Annie: Kim is my go-to gal for Etsy, if I ever have a question, she’s the one. She helps me promote my shop and led me to my first sale; she’s my cheerleader. I like to be challenged “beyond” the creative box I sit upon, even if that means I fall off! I love the improbable and the challenge and the celebration at the finish is indescribable. I think we both share this creative entrepreneurship and ambition.
Annie talks to guests at an art show
Anything else you’d like to share?
Annie: When Kim wrote me that she submitted us for this mother-daughter post without first asking me if it that was alright, you’d might have thought I’d be upset. I laughed. I thought, oh no, she is so like me! (Shoot from the hip and deal with the consequences later… whenever that will be.) The ready, fire, aim approach serves to describe how I look to move ahead with an idea, get excited and just go for it. I know Kim has that same passion. I love talking with Kim and I am always left with a smile on my face. She has so much positive energy to give!
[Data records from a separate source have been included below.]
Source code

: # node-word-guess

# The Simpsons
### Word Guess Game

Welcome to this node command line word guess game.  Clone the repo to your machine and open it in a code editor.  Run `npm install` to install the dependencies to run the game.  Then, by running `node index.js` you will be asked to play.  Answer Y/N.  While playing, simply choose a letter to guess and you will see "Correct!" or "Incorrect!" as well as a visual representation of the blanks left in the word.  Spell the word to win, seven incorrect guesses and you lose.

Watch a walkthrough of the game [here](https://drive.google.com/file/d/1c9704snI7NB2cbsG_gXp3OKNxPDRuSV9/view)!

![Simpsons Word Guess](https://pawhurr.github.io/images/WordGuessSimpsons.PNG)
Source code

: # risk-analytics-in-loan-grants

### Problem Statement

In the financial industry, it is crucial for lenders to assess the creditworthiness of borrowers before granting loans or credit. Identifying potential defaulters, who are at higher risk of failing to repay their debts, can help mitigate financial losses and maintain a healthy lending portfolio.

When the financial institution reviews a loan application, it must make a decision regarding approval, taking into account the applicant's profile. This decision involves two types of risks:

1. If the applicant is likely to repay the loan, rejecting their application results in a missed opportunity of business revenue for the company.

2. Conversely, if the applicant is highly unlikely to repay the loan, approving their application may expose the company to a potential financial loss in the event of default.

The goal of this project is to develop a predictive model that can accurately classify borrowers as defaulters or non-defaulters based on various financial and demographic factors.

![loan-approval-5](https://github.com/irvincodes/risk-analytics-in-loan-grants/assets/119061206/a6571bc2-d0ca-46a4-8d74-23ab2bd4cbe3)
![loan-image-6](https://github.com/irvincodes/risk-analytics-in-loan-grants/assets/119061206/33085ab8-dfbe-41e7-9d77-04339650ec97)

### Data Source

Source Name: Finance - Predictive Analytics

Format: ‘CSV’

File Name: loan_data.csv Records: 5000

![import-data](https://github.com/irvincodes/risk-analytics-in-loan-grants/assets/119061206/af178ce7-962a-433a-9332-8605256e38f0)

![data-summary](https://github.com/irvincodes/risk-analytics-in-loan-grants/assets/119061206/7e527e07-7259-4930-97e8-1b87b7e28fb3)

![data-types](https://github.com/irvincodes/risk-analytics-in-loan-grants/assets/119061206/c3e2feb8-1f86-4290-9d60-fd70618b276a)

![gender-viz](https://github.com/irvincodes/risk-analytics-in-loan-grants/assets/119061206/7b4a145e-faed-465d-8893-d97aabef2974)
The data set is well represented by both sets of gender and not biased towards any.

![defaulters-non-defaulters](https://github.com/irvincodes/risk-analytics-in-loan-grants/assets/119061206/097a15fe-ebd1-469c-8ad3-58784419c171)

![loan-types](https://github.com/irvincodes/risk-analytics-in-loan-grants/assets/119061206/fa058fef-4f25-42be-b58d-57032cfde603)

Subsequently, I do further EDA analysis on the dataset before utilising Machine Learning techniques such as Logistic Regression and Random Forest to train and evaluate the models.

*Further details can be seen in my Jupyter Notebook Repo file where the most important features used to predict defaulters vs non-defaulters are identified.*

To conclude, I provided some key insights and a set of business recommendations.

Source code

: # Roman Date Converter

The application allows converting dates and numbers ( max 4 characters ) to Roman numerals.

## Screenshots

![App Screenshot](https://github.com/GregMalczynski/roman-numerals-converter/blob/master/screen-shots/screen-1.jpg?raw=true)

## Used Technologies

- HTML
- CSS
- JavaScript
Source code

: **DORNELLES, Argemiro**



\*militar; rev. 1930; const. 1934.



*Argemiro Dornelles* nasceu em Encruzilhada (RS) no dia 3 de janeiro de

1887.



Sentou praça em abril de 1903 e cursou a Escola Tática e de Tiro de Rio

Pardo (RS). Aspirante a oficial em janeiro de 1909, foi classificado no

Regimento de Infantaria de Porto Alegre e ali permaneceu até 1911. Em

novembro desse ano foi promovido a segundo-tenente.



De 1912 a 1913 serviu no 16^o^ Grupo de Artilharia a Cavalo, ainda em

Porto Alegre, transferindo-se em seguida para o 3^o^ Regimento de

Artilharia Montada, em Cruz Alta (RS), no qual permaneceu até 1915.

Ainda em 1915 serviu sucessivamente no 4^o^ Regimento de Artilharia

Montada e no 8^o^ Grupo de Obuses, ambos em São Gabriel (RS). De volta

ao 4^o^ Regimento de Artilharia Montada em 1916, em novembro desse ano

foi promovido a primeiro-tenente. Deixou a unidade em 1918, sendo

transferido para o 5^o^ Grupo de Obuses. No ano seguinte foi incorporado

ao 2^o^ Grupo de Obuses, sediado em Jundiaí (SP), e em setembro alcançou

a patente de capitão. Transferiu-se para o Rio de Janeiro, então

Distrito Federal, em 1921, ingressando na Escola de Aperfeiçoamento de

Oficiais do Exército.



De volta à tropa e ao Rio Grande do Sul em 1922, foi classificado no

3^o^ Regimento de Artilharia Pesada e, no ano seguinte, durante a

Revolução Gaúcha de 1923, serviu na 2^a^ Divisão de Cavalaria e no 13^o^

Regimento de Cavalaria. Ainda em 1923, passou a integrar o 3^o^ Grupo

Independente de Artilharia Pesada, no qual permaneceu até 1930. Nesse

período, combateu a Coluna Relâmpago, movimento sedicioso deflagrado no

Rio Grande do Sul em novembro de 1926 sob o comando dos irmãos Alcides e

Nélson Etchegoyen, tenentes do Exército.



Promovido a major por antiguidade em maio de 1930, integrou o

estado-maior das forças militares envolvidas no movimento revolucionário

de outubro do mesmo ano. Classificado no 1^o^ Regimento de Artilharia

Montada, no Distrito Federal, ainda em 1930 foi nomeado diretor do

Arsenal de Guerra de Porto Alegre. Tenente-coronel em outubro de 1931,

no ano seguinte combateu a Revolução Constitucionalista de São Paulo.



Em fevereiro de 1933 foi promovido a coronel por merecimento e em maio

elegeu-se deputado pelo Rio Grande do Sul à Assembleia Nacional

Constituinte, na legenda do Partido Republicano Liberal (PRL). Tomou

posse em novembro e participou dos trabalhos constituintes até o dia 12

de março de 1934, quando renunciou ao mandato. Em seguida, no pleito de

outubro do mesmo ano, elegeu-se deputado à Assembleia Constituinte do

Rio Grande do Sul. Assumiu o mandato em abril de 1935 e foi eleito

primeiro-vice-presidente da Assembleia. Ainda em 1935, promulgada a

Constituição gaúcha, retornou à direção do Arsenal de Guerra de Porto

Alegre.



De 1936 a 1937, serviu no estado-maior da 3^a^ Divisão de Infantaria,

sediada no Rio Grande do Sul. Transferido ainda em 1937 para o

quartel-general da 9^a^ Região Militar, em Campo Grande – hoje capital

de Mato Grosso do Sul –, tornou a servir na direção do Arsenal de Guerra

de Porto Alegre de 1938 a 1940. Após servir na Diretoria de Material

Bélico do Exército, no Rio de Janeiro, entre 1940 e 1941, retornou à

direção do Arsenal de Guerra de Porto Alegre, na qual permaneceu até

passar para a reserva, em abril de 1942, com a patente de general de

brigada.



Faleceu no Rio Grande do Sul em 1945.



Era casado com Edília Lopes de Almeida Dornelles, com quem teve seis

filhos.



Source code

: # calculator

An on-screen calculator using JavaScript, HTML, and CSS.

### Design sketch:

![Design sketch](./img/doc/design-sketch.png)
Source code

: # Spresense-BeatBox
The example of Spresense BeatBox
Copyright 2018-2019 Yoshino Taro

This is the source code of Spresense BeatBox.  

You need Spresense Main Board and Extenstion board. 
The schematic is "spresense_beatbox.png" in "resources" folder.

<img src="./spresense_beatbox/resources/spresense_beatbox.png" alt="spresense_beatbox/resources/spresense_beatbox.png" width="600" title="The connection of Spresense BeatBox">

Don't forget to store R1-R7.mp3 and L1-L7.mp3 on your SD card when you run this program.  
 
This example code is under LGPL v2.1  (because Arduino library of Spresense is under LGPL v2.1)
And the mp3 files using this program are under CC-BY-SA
Kim: Annie’s and my story is one of hope. Hope to those young mothers who did the hardest thing imaginable — gave up their child because they knew they would not be able to give him or her the life they deserved. I am proof that the home I was placed in gave me all the love and opportunities I needed to become the person I am today. I will be forever grateful to Annie for doing what she did — after having two girls of my own I know the strength it had to take to make that decision. At the same time I am so blessed to have been put into the family I was — my parents gave me so much and I wouldn’t be who I am today without them.